= Task item =
Using the data below, copy each line that includes the word "series".

·····

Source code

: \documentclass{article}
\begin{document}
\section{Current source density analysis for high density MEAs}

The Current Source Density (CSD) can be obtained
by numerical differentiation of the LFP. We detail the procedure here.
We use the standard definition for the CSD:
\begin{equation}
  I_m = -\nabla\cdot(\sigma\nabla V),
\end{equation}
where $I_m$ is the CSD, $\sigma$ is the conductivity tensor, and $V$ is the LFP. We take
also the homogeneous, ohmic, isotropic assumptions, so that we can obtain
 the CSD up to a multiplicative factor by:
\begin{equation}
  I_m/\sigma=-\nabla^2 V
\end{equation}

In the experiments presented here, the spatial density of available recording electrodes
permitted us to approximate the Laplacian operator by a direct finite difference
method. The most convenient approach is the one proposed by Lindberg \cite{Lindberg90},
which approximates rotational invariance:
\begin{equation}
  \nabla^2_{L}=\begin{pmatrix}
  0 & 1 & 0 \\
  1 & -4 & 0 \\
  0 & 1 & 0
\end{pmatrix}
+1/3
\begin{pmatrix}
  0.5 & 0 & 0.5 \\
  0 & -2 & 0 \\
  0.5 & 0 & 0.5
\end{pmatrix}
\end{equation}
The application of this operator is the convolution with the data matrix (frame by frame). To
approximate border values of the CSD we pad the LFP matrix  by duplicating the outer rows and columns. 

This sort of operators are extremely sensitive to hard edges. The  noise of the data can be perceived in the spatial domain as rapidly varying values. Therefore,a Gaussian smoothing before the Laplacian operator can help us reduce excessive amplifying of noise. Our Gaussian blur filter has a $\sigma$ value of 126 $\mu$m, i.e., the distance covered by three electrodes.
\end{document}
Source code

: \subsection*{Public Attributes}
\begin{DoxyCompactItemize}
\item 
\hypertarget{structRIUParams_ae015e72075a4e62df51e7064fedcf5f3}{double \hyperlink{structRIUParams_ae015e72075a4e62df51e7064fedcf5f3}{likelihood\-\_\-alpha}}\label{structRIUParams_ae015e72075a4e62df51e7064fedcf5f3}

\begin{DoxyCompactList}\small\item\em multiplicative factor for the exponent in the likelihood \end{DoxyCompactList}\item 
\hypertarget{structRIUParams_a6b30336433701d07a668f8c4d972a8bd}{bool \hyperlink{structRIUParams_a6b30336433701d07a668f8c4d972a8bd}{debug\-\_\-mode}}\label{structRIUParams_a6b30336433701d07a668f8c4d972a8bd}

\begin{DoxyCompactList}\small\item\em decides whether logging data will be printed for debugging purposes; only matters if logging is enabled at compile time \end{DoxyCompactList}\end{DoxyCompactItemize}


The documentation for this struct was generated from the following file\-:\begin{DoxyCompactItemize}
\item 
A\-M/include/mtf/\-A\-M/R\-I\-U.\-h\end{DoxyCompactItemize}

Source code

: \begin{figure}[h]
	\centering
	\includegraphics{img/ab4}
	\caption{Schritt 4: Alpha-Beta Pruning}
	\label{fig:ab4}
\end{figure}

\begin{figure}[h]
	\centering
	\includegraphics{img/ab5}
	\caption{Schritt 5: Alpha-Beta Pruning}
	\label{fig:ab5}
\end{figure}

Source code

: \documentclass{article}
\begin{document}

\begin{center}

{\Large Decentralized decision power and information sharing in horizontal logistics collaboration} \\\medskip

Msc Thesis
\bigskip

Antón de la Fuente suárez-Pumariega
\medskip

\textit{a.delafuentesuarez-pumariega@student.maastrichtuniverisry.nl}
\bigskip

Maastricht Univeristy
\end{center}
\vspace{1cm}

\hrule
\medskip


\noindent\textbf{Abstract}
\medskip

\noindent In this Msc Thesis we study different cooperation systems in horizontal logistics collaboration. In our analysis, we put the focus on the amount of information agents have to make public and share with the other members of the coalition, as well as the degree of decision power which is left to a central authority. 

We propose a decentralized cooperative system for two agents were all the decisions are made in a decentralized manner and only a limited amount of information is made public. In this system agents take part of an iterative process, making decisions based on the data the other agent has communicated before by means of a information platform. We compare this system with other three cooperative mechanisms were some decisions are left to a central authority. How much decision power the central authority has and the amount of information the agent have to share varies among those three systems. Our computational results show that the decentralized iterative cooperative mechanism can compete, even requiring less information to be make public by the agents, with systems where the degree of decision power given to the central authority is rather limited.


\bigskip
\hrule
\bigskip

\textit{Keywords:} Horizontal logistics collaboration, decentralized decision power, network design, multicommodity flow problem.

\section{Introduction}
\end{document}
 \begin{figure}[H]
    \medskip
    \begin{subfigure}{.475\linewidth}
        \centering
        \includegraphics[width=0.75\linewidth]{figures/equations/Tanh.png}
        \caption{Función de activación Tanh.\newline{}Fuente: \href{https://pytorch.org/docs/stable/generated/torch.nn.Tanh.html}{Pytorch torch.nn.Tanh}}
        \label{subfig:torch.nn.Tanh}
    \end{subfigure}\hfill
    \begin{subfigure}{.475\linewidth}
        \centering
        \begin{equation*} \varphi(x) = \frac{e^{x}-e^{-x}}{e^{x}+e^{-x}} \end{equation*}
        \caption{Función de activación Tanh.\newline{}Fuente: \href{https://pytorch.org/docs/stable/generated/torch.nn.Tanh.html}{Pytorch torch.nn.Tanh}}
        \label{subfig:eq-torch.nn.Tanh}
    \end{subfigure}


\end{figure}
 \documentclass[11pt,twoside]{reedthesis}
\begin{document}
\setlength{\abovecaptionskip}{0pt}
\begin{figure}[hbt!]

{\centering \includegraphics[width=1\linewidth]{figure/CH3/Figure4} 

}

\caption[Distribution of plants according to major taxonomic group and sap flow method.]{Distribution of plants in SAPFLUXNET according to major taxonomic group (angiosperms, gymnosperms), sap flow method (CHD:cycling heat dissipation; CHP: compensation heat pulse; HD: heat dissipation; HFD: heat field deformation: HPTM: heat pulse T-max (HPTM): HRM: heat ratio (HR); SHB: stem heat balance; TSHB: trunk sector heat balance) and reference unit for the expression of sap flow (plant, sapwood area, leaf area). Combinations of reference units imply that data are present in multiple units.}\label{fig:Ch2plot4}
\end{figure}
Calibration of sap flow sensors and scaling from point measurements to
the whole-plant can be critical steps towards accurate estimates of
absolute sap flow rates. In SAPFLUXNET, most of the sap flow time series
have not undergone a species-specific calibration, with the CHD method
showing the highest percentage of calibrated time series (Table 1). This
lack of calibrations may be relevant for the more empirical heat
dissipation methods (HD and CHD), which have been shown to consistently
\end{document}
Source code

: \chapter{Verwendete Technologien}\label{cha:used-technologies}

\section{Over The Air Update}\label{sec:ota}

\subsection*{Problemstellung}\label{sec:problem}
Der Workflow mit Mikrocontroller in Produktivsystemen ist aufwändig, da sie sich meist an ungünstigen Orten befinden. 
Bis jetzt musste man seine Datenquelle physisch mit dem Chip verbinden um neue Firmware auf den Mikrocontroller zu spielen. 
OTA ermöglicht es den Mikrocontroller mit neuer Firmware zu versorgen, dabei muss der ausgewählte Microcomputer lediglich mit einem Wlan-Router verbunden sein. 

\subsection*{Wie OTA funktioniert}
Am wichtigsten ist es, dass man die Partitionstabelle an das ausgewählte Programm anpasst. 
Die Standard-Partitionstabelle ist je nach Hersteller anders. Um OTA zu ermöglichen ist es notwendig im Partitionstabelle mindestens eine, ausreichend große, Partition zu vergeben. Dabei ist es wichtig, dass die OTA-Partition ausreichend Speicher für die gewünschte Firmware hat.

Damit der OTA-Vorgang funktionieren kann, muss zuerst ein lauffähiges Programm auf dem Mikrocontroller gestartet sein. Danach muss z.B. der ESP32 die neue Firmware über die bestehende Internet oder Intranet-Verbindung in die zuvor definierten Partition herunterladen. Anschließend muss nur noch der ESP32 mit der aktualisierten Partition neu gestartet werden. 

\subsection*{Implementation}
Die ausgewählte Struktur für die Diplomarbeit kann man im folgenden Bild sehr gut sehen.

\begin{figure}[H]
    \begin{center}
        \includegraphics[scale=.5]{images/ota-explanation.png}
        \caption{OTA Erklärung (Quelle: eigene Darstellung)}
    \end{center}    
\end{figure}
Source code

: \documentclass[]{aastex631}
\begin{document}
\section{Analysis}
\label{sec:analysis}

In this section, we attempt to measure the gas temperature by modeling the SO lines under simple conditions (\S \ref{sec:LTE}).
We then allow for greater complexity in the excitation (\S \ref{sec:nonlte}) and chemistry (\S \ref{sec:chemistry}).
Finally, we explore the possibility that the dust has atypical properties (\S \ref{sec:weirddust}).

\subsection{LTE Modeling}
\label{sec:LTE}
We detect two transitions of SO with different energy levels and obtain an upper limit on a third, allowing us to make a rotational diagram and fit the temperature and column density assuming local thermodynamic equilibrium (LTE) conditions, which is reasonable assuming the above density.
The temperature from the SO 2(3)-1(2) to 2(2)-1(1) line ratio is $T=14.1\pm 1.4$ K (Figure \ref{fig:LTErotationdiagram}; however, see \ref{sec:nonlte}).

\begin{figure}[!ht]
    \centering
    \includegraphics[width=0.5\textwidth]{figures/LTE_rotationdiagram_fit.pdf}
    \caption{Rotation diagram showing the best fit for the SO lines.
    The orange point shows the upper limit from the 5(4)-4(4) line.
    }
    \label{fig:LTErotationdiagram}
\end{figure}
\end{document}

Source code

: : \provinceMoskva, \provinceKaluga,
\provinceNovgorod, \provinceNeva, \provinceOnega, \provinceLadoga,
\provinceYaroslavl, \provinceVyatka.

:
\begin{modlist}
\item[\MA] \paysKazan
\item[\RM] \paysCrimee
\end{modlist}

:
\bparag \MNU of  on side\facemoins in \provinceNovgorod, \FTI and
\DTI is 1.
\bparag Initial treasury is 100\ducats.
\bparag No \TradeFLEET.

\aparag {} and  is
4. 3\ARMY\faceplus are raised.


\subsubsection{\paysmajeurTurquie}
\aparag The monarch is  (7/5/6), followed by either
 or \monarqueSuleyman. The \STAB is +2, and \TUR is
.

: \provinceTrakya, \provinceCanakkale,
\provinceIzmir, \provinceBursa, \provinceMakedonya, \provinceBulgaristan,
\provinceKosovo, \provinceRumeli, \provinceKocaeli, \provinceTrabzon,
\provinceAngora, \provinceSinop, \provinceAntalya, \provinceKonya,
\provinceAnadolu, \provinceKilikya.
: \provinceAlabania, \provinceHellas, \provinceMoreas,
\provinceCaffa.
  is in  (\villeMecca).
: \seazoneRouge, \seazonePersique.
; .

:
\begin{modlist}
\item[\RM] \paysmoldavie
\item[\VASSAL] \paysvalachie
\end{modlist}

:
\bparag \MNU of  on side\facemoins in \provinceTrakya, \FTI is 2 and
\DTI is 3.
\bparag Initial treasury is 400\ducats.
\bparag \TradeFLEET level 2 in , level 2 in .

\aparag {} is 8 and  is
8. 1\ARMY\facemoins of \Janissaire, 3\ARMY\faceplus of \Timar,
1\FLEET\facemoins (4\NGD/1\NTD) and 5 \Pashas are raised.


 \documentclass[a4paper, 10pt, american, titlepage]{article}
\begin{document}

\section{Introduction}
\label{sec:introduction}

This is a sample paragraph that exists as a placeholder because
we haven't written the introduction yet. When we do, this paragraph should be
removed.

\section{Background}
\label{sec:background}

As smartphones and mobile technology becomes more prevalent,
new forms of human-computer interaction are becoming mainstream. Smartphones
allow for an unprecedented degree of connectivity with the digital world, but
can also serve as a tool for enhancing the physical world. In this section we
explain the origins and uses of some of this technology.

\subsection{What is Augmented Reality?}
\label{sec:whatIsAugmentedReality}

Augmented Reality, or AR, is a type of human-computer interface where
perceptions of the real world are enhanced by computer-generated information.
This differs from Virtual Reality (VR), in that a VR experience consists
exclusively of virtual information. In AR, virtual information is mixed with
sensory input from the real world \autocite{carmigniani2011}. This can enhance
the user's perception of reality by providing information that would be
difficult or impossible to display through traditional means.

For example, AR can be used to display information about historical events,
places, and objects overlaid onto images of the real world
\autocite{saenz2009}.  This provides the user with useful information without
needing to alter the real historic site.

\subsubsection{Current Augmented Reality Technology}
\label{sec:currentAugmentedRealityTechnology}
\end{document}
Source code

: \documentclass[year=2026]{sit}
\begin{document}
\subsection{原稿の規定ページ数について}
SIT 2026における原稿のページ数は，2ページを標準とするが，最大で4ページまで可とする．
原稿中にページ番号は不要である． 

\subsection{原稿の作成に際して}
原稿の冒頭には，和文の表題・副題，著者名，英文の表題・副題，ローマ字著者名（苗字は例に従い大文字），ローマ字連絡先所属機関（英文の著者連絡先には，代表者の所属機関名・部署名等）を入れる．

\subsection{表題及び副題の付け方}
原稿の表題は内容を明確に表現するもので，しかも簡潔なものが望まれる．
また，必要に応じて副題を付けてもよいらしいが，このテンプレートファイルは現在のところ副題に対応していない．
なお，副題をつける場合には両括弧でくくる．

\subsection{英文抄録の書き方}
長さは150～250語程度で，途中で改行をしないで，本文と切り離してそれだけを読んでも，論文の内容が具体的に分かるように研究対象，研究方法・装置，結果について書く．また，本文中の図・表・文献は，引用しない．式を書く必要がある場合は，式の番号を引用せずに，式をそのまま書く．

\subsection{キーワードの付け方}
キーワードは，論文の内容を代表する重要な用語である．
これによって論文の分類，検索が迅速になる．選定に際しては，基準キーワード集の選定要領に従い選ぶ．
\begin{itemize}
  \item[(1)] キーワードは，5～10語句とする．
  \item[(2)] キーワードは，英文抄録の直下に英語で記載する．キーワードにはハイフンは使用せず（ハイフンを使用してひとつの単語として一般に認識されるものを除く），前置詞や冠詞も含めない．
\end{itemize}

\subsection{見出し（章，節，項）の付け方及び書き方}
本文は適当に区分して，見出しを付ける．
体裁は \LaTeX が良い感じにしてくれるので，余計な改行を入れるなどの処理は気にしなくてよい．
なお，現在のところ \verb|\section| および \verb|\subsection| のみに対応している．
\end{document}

·····

= Answer section =
absolute sap flow rates. In SAPFLUXNET, most of the sap flow time series
showing the highest percentage of calibrated time series (Table 1). This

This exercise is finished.